PROMPT >>
Every line containing the string "application" is to be copied from the records.

Segment Start: TASK DATA

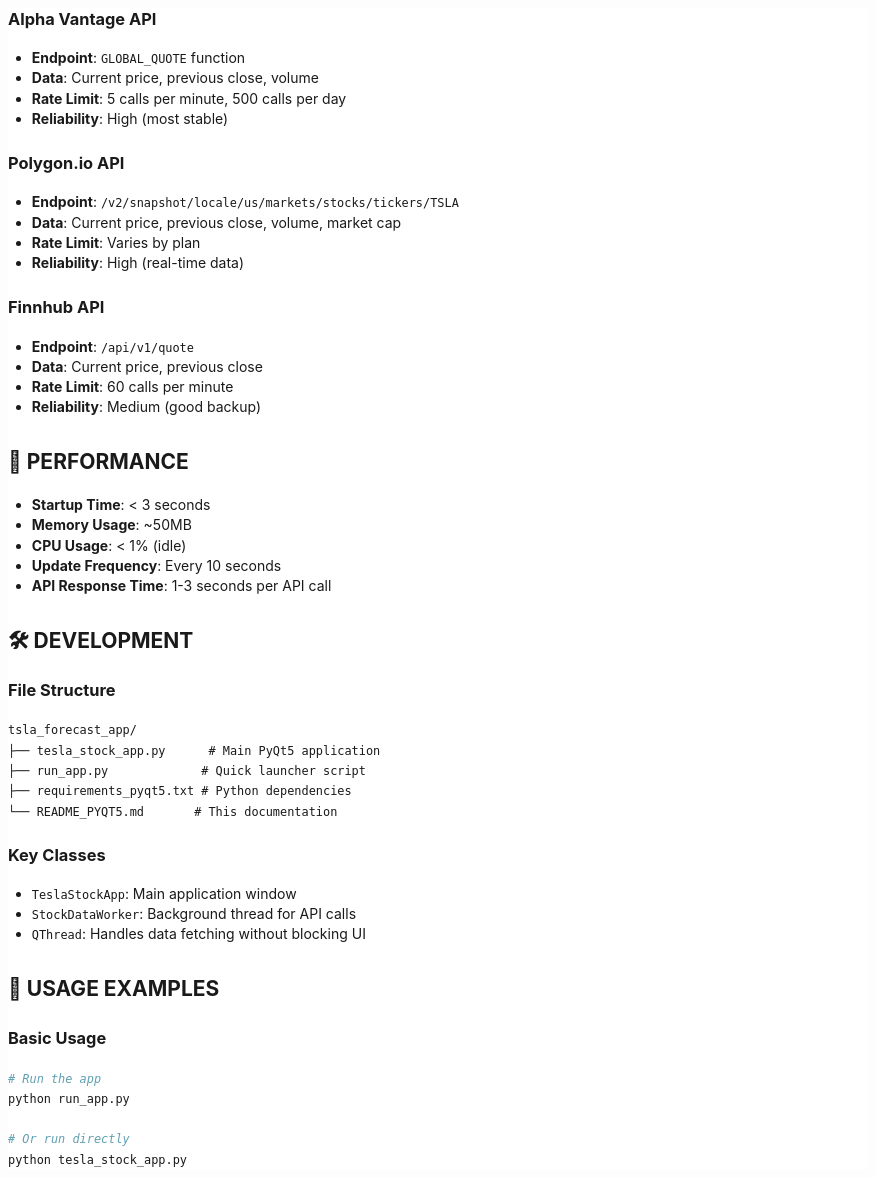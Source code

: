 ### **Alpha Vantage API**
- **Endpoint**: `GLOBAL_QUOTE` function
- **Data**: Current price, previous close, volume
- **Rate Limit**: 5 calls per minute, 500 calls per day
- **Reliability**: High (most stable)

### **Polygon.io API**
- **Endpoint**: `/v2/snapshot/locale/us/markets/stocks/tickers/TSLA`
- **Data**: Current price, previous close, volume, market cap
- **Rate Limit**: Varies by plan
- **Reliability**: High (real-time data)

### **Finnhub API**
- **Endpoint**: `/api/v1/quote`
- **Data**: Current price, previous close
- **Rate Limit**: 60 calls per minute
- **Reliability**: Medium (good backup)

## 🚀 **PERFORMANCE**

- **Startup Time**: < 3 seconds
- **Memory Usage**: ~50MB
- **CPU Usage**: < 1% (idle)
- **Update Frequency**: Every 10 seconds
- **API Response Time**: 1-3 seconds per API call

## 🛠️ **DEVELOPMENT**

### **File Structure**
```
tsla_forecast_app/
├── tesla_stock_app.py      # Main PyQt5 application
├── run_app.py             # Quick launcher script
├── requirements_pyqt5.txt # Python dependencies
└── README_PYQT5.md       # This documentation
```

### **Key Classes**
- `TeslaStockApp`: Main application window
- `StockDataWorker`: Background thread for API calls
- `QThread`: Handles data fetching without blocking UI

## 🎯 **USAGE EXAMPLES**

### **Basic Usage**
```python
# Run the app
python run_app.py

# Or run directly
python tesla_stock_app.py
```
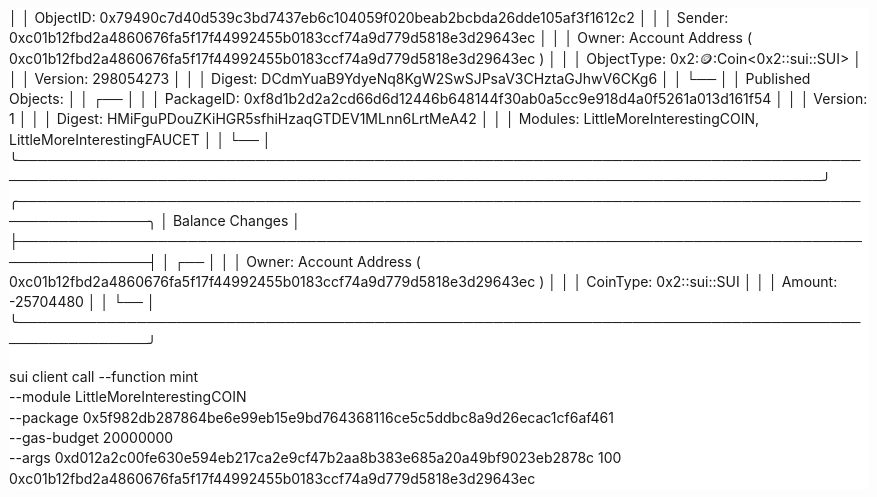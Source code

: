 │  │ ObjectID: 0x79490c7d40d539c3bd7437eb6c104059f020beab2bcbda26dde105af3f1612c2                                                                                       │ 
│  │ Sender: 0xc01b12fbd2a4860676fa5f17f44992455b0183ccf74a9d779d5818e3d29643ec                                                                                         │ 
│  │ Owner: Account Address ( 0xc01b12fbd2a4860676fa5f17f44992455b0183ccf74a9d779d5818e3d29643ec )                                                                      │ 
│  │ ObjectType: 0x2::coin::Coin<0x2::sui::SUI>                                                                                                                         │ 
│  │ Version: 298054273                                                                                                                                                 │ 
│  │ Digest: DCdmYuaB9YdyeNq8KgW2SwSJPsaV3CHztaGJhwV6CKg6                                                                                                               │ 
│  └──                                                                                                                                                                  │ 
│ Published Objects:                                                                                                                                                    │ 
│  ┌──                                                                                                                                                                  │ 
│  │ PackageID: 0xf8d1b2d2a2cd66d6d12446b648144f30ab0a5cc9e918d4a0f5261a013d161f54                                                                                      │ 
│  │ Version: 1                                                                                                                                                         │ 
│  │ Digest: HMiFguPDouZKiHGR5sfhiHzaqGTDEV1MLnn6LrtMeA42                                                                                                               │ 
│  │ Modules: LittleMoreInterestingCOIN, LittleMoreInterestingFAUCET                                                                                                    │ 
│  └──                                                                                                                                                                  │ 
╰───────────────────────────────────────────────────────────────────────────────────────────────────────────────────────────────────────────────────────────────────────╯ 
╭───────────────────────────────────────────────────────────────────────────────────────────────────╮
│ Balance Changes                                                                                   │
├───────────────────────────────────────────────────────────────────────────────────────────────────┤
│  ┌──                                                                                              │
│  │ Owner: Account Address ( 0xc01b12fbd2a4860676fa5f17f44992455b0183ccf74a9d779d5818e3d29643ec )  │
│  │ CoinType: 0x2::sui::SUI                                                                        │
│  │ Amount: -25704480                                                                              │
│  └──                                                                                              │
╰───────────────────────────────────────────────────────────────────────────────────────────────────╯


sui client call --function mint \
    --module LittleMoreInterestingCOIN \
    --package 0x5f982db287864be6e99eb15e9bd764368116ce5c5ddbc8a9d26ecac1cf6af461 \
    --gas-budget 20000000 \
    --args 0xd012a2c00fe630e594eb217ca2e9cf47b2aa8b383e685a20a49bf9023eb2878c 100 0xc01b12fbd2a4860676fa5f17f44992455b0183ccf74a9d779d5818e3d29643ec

Segment End: TASK DATA

SOLUTION >>
├── tesla_stock_app.py      # Main PyQt5 application
- `TeslaStockApp`: Main application window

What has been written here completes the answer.